**Recorded information:**

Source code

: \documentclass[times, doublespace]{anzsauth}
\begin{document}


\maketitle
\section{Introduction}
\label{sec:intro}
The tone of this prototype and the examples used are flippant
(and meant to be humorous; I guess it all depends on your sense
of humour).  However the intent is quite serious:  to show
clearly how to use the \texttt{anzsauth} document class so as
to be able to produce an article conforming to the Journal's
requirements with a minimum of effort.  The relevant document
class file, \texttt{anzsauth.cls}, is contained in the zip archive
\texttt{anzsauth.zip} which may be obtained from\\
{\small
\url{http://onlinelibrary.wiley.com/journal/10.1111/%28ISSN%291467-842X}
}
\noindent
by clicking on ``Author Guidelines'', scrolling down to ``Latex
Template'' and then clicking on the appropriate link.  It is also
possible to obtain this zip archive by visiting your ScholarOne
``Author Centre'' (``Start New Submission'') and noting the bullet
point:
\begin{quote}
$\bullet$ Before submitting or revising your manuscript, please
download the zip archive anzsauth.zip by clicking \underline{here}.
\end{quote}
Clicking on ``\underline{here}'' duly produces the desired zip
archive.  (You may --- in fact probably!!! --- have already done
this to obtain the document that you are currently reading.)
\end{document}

**Exercise instructions:** Pull out every line holding "underline" from the records above, and copy it.

**Expected answer:**
download the zip archive anzsauth.zip by clicking \underline{here}.
Clicking on ``\underline{here}'' duly produces the desired zip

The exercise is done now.